Exercise directions> A word-for-word printout of the listing below is needed.
+ + + +
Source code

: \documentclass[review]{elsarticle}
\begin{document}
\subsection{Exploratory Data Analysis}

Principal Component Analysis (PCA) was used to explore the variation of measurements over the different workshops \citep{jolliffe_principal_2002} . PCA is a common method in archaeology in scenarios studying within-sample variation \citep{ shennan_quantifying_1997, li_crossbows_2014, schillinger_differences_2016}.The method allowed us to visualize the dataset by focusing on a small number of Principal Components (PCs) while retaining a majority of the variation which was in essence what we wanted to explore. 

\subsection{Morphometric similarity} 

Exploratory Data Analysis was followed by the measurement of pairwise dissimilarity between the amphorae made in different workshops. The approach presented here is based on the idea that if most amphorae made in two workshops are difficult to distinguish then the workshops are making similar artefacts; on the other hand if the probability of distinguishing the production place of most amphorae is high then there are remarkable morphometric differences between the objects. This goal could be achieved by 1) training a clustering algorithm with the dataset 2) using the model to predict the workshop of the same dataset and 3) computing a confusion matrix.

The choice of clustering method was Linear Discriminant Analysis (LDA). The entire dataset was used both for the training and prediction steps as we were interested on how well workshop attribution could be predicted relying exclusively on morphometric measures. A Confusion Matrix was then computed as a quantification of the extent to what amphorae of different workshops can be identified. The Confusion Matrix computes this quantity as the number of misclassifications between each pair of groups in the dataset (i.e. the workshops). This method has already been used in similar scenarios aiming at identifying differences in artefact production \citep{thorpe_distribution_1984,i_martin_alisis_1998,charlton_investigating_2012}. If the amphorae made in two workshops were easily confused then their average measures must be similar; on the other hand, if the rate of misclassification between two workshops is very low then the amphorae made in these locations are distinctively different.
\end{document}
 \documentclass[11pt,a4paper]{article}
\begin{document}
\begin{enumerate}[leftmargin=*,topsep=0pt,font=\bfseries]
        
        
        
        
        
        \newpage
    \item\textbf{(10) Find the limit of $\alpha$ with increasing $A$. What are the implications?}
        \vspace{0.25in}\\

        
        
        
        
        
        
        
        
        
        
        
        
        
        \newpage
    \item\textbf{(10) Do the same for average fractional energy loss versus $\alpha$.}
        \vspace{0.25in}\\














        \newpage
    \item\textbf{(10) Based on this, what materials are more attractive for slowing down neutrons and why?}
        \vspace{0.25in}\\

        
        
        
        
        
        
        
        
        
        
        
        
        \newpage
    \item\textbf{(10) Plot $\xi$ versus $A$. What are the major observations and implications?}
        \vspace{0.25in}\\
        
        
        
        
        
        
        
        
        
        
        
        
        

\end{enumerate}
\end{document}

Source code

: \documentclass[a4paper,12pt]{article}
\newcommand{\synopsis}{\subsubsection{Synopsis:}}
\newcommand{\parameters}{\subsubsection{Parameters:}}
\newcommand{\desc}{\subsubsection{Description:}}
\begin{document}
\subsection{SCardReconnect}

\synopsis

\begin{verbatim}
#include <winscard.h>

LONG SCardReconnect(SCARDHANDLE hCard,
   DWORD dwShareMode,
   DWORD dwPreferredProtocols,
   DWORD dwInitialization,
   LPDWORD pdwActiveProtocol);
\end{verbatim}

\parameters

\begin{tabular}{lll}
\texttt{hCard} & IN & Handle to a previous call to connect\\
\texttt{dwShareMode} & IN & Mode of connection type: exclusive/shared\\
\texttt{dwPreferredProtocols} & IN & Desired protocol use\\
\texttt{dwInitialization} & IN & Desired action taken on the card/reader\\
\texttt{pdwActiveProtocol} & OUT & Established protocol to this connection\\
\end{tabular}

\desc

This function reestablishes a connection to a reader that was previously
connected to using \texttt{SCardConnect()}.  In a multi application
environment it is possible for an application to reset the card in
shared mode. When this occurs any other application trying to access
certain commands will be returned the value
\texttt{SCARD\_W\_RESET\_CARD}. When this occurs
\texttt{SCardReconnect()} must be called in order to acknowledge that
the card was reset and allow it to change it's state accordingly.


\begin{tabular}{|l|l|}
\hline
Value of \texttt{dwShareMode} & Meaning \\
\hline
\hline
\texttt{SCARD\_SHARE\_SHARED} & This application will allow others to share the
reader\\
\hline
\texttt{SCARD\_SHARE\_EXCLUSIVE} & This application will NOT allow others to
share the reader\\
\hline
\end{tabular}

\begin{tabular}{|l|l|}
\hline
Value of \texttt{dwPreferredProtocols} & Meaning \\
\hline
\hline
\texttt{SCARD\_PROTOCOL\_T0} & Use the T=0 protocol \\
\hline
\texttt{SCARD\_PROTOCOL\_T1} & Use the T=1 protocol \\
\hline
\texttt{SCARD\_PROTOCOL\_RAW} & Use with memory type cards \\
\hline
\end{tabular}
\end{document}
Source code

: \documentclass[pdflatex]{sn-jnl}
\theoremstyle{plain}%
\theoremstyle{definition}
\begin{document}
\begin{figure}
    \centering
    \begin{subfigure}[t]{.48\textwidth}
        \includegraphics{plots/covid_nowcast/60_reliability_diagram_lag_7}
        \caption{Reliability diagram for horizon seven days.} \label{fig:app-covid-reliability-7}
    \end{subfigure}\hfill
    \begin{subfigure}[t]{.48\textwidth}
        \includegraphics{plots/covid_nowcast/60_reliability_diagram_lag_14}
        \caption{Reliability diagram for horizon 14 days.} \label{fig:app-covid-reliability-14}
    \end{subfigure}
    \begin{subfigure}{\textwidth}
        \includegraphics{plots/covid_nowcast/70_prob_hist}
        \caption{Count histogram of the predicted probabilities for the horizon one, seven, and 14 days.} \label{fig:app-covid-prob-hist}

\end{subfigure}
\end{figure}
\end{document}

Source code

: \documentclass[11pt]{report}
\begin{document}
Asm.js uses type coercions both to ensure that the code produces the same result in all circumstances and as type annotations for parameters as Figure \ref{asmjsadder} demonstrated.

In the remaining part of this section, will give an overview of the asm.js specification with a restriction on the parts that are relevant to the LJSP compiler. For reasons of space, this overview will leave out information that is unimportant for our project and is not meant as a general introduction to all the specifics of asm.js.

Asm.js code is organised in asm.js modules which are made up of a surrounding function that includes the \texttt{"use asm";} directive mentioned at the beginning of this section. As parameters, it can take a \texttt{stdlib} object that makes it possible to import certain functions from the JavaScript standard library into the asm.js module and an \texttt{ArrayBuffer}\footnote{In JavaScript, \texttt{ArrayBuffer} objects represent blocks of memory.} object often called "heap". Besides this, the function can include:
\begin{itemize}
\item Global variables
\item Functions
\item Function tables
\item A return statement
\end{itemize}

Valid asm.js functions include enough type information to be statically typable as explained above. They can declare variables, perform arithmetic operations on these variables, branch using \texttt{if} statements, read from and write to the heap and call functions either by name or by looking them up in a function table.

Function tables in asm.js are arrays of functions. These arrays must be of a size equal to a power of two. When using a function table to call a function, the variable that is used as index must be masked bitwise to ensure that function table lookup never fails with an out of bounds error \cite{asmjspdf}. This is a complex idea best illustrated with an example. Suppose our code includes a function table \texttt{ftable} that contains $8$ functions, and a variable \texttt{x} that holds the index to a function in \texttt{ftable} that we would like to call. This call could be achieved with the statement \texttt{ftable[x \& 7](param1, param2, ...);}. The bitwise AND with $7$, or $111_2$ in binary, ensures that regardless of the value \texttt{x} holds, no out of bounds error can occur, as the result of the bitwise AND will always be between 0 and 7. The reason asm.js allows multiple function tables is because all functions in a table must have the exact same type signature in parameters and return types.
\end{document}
+ + + +
Your solution>
Source code

: \documentclass[review]{elsarticle}
\begin{document}
\subsection{Exploratory Data Analysis}

Principal Component Analysis (PCA) was used to explore the variation of measurements over the different workshops \citep{jolliffe_principal_2002} . PCA is a common method in archaeology in scenarios studying within-sample variation \citep{ shennan_quantifying_1997, li_crossbows_2014, schillinger_differences_2016}.The method allowed us to visualize the dataset by focusing on a small number of Principal Components (PCs) while retaining a majority of the variation which was in essence what we wanted to explore. 

\subsection{Morphometric similarity} 

Exploratory Data Analysis was followed by the measurement of pairwise dissimilarity between the amphorae made in different workshops. The approach presented here is based on the idea that if most amphorae made in two workshops are difficult to distinguish then the workshops are making similar artefacts; on the other hand if the probability of distinguishing the production place of most amphorae is high then there are remarkable morphometric differences between the objects. This goal could be achieved by 1) training a clustering algorithm with the dataset 2) using the model to predict the workshop of the same dataset and 3) computing a confusion matrix.

The choice of clustering method was Linear Discriminant Analysis (LDA). The entire dataset was used both for the training and prediction steps as we were interested on how well workshop attribution could be predicted relying exclusively on morphometric measures. A Confusion Matrix was then computed as a quantification of the extent to what amphorae of different workshops can be identified. The Confusion Matrix computes this quantity as the number of misclassifications between each pair of groups in the dataset (i.e. the workshops). This method has already been used in similar scenarios aiming at identifying differences in artefact production \citep{thorpe_distribution_1984,i_martin_alisis_1998,charlton_investigating_2012}. If the amphorae made in two workshops were easily confused then their average measures must be similar; on the other hand, if the rate of misclassification between two workshops is very low then the amphorae made in these locations are distinctively different.
\end{document}
 \documentclass[11pt,a4paper]{article}
\begin{document}
\begin{enumerate}[leftmargin=*,topsep=0pt,font=\bfseries]
        
        
        
        
        
        \newpage
    \item\textbf{(10) Find the limit of $\alpha$ with increasing $A$. What are the implications?}
        \vspace{0.25in}\\

        
        
        
        
        
        
        
        
        
        
        
        
        
        \newpage
    \item\textbf{(10) Do the same for average fractional energy loss versus $\alpha$.}
        \vspace{0.25in}\\














        \newpage
    \item\textbf{(10) Based on this, what materials are more attractive for slowing down neutrons and why?}
        \vspace{0.25in}\\

        
        
        
        
        
        
        
        
        
        
        
        
        \newpage
    \item\textbf{(10) Plot $\xi$ versus $A$. What are the major observations and implications?}
        \vspace{0.25in}\\
        
        
        
        
        
        
        
        
        
        
        
        
        

\end{enumerate}
\end{document}

Source code

: \documentclass[a4paper,12pt]{article}
\newcommand{\synopsis}{\subsubsection{Synopsis:}}
\newcommand{\parameters}{\subsubsection{Parameters:}}
\newcommand{\desc}{\subsubsection{Description:}}
\begin{document}
\subsection{SCardReconnect}

\synopsis

\begin{verbatim}
#include <winscard.h>

LONG SCardReconnect(SCARDHANDLE hCard,
   DWORD dwShareMode,
   DWORD dwPreferredProtocols,
   DWORD dwInitialization,
   LPDWORD pdwActiveProtocol);
\end{verbatim}

\parameters

\begin{tabular}{lll}
\texttt{hCard} & IN & Handle to a previous call to connect\\
\texttt{dwShareMode} & IN & Mode of connection type: exclusive/shared\\
\texttt{dwPreferredProtocols} & IN & Desired protocol use\\
\texttt{dwInitialization} & IN & Desired action taken on the card/reader\\
\texttt{pdwActiveProtocol} & OUT & Established protocol to this connection\\
\end{tabular}

\desc

This function reestablishes a connection to a reader that was previously
connected to using \texttt{SCardConnect()}.  In a multi application
environment it is possible for an application to reset the card in
shared mode. When this occurs any other application trying to access
certain commands will be returned the value
\texttt{SCARD\_W\_RESET\_CARD}. When this occurs
\texttt{SCardReconnect()} must be called in order to acknowledge that
the card was reset and allow it to change it's state accordingly.


\begin{tabular}{|l|l|}
\hline
Value of \texttt{dwShareMode} & Meaning \\
\hline
\hline
\texttt{SCARD\_SHARE\_SHARED} & This application will allow others to share the
reader\\
\hline
\texttt{SCARD\_SHARE\_EXCLUSIVE} & This application will NOT allow others to
share the reader\\
\hline
\end{tabular}

\begin{tabular}{|l|l|}
\hline
Value of \texttt{dwPreferredProtocols} & Meaning \\
\hline
\hline
\texttt{SCARD\_PROTOCOL\_T0} & Use the T=0 protocol \\
\hline
\texttt{SCARD\_PROTOCOL\_T1} & Use the T=1 protocol \\
\hline
\texttt{SCARD\_PROTOCOL\_RAW} & Use with memory type cards \\
\hline
\end{tabular}
\end{document}
Source code

: \documentclass[pdflatex]{sn-jnl}
\theoremstyle{plain}%
\theoremstyle{definition}
\begin{document}
\begin{figure}
    \centering
    \begin{subfigure}[t]{.48\textwidth}
        \includegraphics{plots/covid_nowcast/60_reliability_diagram_lag_7}
        \caption{Reliability diagram for horizon seven days.} \label{fig:app-covid-reliability-7}
    \end{subfigure}\hfill
    \begin{subfigure}[t]{.48\textwidth}
        \includegraphics{plots/covid_nowcast/60_reliability_diagram_lag_14}
        \caption{Reliability diagram for horizon 14 days.} \label{fig:app-covid-reliability-14}
    \end{subfigure}
    \begin{subfigure}{\textwidth}
        \includegraphics{plots/covid_nowcast/70_prob_hist}
        \caption{Count histogram of the predicted probabilities for the horizon one, seven, and 14 days.} \label{fig:app-covid-prob-hist}

\end{subfigure}
\end{figure}
\end{document}

Source code

: \documentclass[11pt]{report}
\begin{document}
Asm.js uses type coercions both to ensure that the code produces the same result in all circumstances and as type annotations for parameters as Figure \ref{asmjsadder} demonstrated.

In the remaining part of this section, will give an overview of the asm.js specification with a restriction on the parts that are relevant to the LJSP compiler. For reasons of space, this overview will leave out information that is unimportant for our project and is not meant as a general introduction to all the specifics of asm.js.

Asm.js code is organised in asm.js modules which are made up of a surrounding function that includes the \texttt{"use asm";} directive mentioned at the beginning of this section. As parameters, it can take a \texttt{stdlib} object that makes it possible to import certain functions from the JavaScript standard library into the asm.js module and an \texttt{ArrayBuffer}\footnote{In JavaScript, \texttt{ArrayBuffer} objects represent blocks of memory.} object often called "heap". Besides this, the function can include:
\begin{itemize}
\item Global variables
\item Functions
\item Function tables
\item A return statement
\end{itemize}

Valid asm.js functions include enough type information to be statically typable as explained above. They can declare variables, perform arithmetic operations on these variables, branch using \texttt{if} statements, read from and write to the heap and call functions either by name or by looking them up in a function table.

Function tables in asm.js are arrays of functions. These arrays must be of a size equal to a power of two. When using a function table to call a function, the variable that is used as index must be masked bitwise to ensure that function table lookup never fails with an out of bounds error \cite{asmjspdf}. This is a complex idea best illustrated with an example. Suppose our code includes a function table \texttt{ftable} that contains $8$ functions, and a variable \texttt{x} that holds the index to a function in \texttt{ftable} that we would like to call. This call could be achieved with the statement \texttt{ftable[x \& 7](param1, param2, ...);}. The bitwise AND with $7$, or $111_2$ in binary, ensures that regardless of the value \texttt{x} holds, no out of bounds error can occur, as the result of the bitwise AND will always be between 0 and 7. The reason asm.js allows multiple function tables is because all functions in a table must have the exact same type signature in parameters and return types.
\end{document}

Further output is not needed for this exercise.